Mais de 200 minutos depois, seguidos da entrevista no programa da Oprah com os atores e com os cinco hoje homens, Korey Wise (Jharrel Jerome), Raymond Santana (Freddy Miyares), Kevin Richardson (Justin Cunningham), Antron McCray (Jovan Adepo) e Yusef Salaam (Chris Chalk), após cada espectadora e espectador viver suas dores, a fala da cineasta Ava DuVernay propõe tirar o ponto final do debate – “(..) o objetivo foi criar algo que estimulasse uma conversa (…) que vai incentivar as pessoas a agirem, a avaliarem o que pensam e como se comportam no mundo” – e colocar em seu lugar o de exclamação – “(…) Não podemos mudar o que não sabemos; nós nos reunimos para mostrar o que podem não saber. Agora que sabem, o que vão fazer? Como vão mudar isso?“.

E por que não ouvindo, ou melhor, lendo pessoas negras?

A escritora portuguesa Grada Kilomba, na introdução de “Memórias da Plantação” – livro mais vendido da Flip em 2019 –, explica que, ao contar as histórias, torna-se sujeito e traz à tona a realidade do racismo diário contado por mulheres negras baseado em suas subjetividades e próprias percepções, e Juliana Borges, em “Encarceramento em massa“, ao convocar seus leitores: “Não há possibilidade de vencer as amarras de uma estrutura tão profunda de opressão, como o racismo sem luta coletiva. Portanto, para nós, porque creio que assim seja para você empoderar-se passa por uma luta de mãos dadas”.

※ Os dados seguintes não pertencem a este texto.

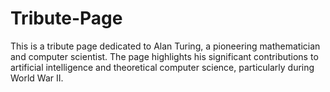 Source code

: # Tribute-Page

This is a tribute page dedicated to Alan Turing, a pioneering mathematician and computer scientist. The page highlights his significant contributions to artificial intelligence and theoretical computer science, particularly during World War II.
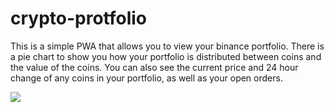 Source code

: # crypto-protfolio
This is a simple PWA that allows you to view your binance portfolio.
There is a pie chart to show you how your portfolio is distributed between coins and the value of the coins.
You can also see the current price and 24 hour change of any coins in your portfolio, as well as your open orders.

<img src="/resources/example.png">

Imagem: Ana Paula Lisboa (Instagram aplisboa)

Então, caso seus olhos queiram ir longe, este livro compõe a coleção Feminismos Plurais, inaugurada pelo livro “Lugar de fala“, de Djamila Ribeiro, que também é sua organizadora e conta com autoras e autores negros apresentando conceitos relevantes e muito citados nas redes. São eles: “Interseccionalidade“, de Carla Akotirene; “Racismo Recreativo“, de Adilson Moreira; “Empoderamento“, de Joice Berth; e “Racismo estrutural“, de Silvio Almeida, além desse citado. Basta escolher qual tema que gostaria de conhecer ou aprofundar e mergulhar nessas aulas!

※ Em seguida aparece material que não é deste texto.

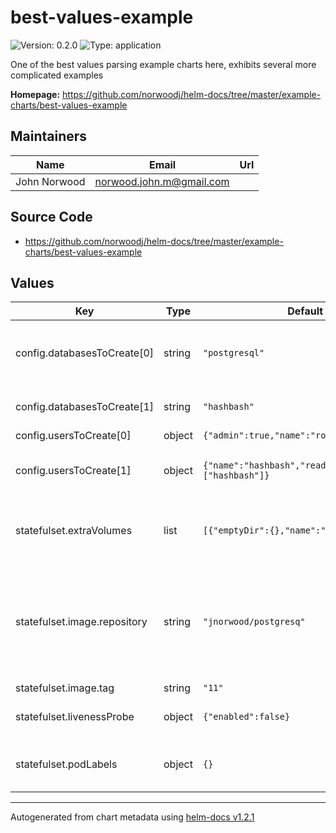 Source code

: # best-values-example

![Version: 0.2.0](https://img.shields.io/badge/Version-0.2.0-informational?style=flat-square) ![Type: application](https://img.shields.io/badge/Type-application-informational?style=flat-square)

One of the best values parsing example charts here, exhibits several more complicated examples

**Homepage:** <https://github.com/norwoodj/helm-docs/tree/master/example-charts/best-values-example>

## Maintainers

| Name | Email | Url |
| ---- | ------ | --- |
| John Norwood | norwood.john.m@gmail.com |  |

## Source Code

* <https://github.com/norwoodj/helm-docs/tree/master/example-charts/best-values-example>

## Values

| Key | Type | Default | Description |
|-----|------|---------|-------------|
| config.databasesToCreate[0] | string | `"postgresql"` | default database for storage of database metadata |
| config.databasesToCreate[1] | string | `"hashbash"` | database for the [hashbash](https://github.com/norwoodj/hashbash) project |
| config.usersToCreate[0] | object | `{"admin":true,"name":"root"}` | admin user |
| config.usersToCreate[1] | object | `{"name":"hashbash","readwriteDatabases":["hashbash"]}` | user with access to the database with the same name |
| statefulset.extraVolumes | list | `[{"emptyDir":{},"name":"data"}]` | Additional volumes to be mounted into the database container |
| statefulset.image.repository | string | `"jnorwood/postgresq"` | Image to use for deploying, must support an entrypoint which creates users/databases from appropriate config files |
| statefulset.image.tag | string | `"11"` |  |
| statefulset.livenessProbe | object | `{"enabled":false}` | Configure the healthcheck for the database |
| statefulset.podLabels | object | `{}` | The labels to be applied to instances of the database |

----------------------------------------------
Autogenerated from chart metadata using [helm-docs v1.2.1](https://github.com/norwoodj/helm-docs/releases/v1.2.1)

Caso seus olhos fiquem pouco tempo abertos antes de dormir ou sacolejem no transporte público, contos são uma opção, lidos um a um, ou até fora de ordem, a conta gotas. A começar pela imortal (por aclamação popular) Conceição Evaristo. A mineira Doutora em Literatura ganhou o Prêmio Jabuti com “Olhos D’água“, que traz mulheres e suas histórias, suas famílias, seus desejos e suas dores. Já em “Insubmissas Lágrimas de Mulheres“, a impressão é de entrevista entre elas e a autora que se fundem no decorrer das linhas. Aliás, ela promove outra fusão em “Becos da Memória”. Algumas linhas poderão provocar seus sorrisos, como as do homem que consegue ler uma frase pela primeira vez; outras suas lágrimas, como as da menina de uma família vitimada pela pobreza que acaba sendo vendida.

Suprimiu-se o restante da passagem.